Seit ein paar Wochen ertappe ich mich häufig bei dem Gedanken: Warum habe ich eigentlich nicht früher angefangen? Warum habe ich eigentlich nicht schon damals … ? Mich mehr mit Marketing beschäftigt, meine Booklaunches besser vorbereitet, das geschrieben, was ich tue, philosophische Bücher gelesen, mich mit diesem oder jenem Thema auseinandergesetzt … Die Liste ist endlos. Die meisten Leute, die ich kenne, haben ebenfalls eine solche Liste.

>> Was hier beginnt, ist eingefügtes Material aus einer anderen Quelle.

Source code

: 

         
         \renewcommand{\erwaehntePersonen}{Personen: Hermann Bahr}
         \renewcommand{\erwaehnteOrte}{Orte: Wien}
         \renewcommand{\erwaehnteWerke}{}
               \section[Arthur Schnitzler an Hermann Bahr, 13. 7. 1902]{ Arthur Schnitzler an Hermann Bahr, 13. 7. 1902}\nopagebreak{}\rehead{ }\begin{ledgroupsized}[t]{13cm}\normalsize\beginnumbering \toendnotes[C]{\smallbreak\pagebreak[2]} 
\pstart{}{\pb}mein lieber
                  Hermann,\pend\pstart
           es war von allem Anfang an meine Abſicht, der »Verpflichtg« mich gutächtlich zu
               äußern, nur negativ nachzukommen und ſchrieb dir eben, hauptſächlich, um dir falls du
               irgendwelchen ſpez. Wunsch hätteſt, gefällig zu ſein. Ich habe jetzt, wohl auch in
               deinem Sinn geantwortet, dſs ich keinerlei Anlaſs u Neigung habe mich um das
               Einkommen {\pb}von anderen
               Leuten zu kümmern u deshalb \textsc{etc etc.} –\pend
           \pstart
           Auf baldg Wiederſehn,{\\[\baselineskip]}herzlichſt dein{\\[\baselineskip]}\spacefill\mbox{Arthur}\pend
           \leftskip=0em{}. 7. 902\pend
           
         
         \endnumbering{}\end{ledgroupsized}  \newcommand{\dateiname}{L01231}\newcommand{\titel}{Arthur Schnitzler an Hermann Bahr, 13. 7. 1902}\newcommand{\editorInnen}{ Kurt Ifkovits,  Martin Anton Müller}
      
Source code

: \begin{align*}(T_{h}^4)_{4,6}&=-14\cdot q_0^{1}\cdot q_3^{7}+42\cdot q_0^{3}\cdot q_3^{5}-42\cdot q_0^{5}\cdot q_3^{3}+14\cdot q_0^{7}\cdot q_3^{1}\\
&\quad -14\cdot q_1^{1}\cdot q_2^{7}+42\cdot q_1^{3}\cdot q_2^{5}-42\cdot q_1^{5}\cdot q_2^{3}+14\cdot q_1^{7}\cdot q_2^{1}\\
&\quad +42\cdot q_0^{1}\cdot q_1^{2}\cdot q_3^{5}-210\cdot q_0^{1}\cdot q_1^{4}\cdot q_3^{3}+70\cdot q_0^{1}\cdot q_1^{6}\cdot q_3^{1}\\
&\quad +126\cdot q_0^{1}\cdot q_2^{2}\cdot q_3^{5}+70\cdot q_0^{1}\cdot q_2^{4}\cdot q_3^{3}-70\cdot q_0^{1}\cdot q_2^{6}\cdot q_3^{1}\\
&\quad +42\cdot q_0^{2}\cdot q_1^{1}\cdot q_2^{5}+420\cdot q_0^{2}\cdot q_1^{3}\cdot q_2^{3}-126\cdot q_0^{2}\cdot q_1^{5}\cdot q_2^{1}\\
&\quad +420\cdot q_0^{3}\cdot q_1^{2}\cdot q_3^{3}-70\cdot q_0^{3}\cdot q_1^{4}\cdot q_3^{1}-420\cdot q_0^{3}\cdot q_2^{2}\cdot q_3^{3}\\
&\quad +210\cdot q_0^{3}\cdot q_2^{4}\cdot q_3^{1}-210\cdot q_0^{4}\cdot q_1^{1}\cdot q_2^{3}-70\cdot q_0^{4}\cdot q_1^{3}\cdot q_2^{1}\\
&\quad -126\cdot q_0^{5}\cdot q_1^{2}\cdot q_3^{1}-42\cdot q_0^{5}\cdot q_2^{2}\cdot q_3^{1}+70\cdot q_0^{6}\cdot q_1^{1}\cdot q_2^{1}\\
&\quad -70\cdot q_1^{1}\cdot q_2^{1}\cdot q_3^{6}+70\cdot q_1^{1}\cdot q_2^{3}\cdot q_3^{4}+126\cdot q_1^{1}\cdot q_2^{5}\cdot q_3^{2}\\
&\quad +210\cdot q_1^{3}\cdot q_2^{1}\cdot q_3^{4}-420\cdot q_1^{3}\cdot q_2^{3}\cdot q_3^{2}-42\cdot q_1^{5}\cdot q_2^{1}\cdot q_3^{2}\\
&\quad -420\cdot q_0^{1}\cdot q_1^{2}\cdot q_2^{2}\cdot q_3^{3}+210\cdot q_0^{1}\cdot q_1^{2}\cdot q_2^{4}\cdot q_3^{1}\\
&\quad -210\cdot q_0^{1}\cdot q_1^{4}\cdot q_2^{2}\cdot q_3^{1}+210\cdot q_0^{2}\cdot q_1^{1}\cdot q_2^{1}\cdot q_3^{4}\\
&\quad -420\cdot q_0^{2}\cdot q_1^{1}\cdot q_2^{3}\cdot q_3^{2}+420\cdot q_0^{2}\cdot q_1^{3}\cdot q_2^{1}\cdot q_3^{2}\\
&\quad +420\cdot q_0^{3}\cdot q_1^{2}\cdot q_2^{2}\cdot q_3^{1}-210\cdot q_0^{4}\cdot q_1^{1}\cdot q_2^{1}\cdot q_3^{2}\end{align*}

Manchmal überfällt uns die Vergangenheit von hinten und mit unserem jetzigen Wissen erscheint uns unser jüngeres Ich dumm und unzulänglich. Das ist der sogenannte „hindsight bias“ oder „Rückschaufehler“, der bedeutet, dass uns vergangene Ereignisse rückblickend völlig klar und vorhersehbar vorkommen – sind wir aber in der Situation und blicken voraus, können wir sie selten so gut einschätzen. Wie auch? Uns fehlt ja jede Menge Wissen. Während wir im hindsight bias glauben, wir hätten es doch eigentlich besser wissen müssen, geht die Psychologie davon aus, dass wir uns gar nicht genau an unsere getroffenen Abwägungen erinnern.
Und das ist die Erklärung, warum solche „Hätte ich doch“-Gedanken sinnlos sind. 😉 Doch wir wollen uns ja nicht darüber fertigmachen, dass wir einem völlig menschlichen Error unterliegen, sondern besser mit diesen Gedanken umgehen, wenn sie da sind. Die Frage ist also nicht, was wir wann hätten anders machen können, sondern, wie wir uns selbst verzeihen können. Wenn man sich die Geschichte hinter dem „Hätte“ nämlich genauer ansieht, wird es wirklich klarer.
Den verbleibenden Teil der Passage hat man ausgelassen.